I give love. I always have. To all those around me. It’s how I am, I can’t change it. Regardless of if it comes back, I still give it.
My best friend told me in college “no one has your heart, no one loves like you”. It was something she would tell me when I felt broken or sad about a person or situation. She knew how much energy, love & dedication I give to those around me. She saw my soul and never tried to change it. Even though we didn’t see eye to eye on everything, we always gave each other the room to be ourselves. Giving and receiving the same love and friendship to each other.
Friends should challenge, inspire, and push you. They want to make you feel special, loved & alive.
I want the best for everyone I meet, and people I haven’t even met yet. I want to see them succeed, to live, and to love. At times this causes intense heart break for me. I trust easily and have trouble with relationship boundaries. It’s something I’m always working on.
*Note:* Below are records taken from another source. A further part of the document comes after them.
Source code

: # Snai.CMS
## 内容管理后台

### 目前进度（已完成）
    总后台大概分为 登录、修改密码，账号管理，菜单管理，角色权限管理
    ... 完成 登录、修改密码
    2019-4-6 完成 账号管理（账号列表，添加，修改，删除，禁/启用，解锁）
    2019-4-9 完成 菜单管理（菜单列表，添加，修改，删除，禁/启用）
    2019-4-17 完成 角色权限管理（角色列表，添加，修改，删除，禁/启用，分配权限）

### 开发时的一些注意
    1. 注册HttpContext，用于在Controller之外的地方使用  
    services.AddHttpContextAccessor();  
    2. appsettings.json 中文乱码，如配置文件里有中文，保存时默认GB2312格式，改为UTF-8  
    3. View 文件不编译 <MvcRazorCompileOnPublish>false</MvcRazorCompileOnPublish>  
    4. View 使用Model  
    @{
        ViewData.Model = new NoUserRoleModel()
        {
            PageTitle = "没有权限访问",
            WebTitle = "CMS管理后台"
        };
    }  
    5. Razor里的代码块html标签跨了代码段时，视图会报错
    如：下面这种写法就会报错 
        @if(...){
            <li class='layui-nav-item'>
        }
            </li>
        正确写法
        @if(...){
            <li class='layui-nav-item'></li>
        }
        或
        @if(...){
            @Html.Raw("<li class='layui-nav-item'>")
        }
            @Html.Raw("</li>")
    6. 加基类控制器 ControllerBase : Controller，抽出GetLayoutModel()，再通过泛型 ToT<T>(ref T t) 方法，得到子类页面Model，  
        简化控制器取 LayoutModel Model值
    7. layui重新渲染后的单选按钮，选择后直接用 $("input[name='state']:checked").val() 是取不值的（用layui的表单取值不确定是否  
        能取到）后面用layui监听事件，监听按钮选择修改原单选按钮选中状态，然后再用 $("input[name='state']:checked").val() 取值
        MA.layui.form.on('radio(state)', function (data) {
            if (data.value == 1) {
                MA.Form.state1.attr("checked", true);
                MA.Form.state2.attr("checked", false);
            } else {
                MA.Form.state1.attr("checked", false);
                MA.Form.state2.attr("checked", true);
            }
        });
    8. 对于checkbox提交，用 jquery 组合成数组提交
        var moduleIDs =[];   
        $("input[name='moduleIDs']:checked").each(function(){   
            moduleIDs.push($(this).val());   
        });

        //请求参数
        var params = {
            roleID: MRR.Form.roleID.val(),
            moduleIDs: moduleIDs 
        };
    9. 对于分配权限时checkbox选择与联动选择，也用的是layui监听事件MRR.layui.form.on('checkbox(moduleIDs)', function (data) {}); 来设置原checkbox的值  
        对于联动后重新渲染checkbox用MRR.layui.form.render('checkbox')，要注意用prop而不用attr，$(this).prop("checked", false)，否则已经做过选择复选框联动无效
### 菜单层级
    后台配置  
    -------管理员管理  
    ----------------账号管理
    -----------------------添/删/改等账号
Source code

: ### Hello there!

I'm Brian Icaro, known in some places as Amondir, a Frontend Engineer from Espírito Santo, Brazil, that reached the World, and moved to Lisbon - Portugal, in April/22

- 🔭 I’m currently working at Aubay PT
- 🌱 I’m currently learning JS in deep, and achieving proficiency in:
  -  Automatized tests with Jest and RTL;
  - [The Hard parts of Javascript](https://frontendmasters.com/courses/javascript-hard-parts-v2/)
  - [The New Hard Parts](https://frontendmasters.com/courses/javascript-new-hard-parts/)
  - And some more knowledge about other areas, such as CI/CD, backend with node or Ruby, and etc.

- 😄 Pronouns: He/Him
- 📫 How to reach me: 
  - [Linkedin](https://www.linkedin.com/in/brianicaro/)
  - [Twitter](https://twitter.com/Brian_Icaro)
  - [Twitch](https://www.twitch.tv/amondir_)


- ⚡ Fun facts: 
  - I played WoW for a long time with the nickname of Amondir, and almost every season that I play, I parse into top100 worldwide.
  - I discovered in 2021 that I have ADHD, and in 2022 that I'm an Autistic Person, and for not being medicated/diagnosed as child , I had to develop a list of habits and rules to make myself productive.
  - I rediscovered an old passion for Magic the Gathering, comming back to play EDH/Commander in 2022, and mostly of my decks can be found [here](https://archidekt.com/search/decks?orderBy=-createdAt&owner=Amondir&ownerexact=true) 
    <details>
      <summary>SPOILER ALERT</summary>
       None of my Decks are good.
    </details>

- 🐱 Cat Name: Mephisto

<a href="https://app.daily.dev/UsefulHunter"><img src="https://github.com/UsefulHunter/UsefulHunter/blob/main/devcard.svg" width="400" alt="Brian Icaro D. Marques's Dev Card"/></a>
In college, I had Alyssa to be there for me. To tell me when I was going too far down a path that she could see pain ahead. She knew how intensely I put love into people. We were always so honest with one another and I never questioned her judgement because I knew it all came from love.
My heart has been broken time and time again. It takes time for me to heal because I feel a lot. I used to be ashamed of this, the amount I felt. I no longer shove the feelings away or mask them. I feel a lot, its who I am and it is because I love a lot. I wouldn’t change that for anything now. But with each heart break I learn. My first immediate reaction is to close off to everyone and think that others will make me feel that low, not enough or uncomfortable in my body. But I don’t want to close off to the entire world because people may not feel as much as I do or realize the hurt they are causing. I learn that we all love in our own ways. I appreciate those around me. I am learning to surround myself with those who put the same dedication into maintaining friendships as I do. I don’t have Alyssa to watch my loving energy being dumped into people that don’t care and to heed a warning from her anymore.
It’s about finding those select gems in your life. The ones that reciprocate the same amount of love back. That give the quality time towards a friendship to have it grow. Friendships that understand the levels of your heart because they feel the same.
People come into your life at all different times to teach you. Some may leave and it can hurt. Once they leave there is space that is created. Space for friends who will love you deeper and are more aligned with the person you are. They come at the right time to show you. Love is there. You deserve all the love. Surround yourself with only love.
If a friendship or romantic relationship seems toxic. If you feel judged for who you are or bullied by them. That is not a friend. It is not love. You should never feel uncomfortable in your skin around them.
You should feel comfort, ease and bliss to be your most authentic self.
When you are your youest you. Those who want to be around you will appear.
Be you. Your vibe and who you are, attract people towards you.
You should have friends that give perpetual support and honesty. Who are there to lift you up when you have fallen. So in the end you can stand fully in your own power and know truly who you are.
Friends who will forever love you. Who look at you with the same eyes through time. Eyes of kindness and wanting to know more about your heart.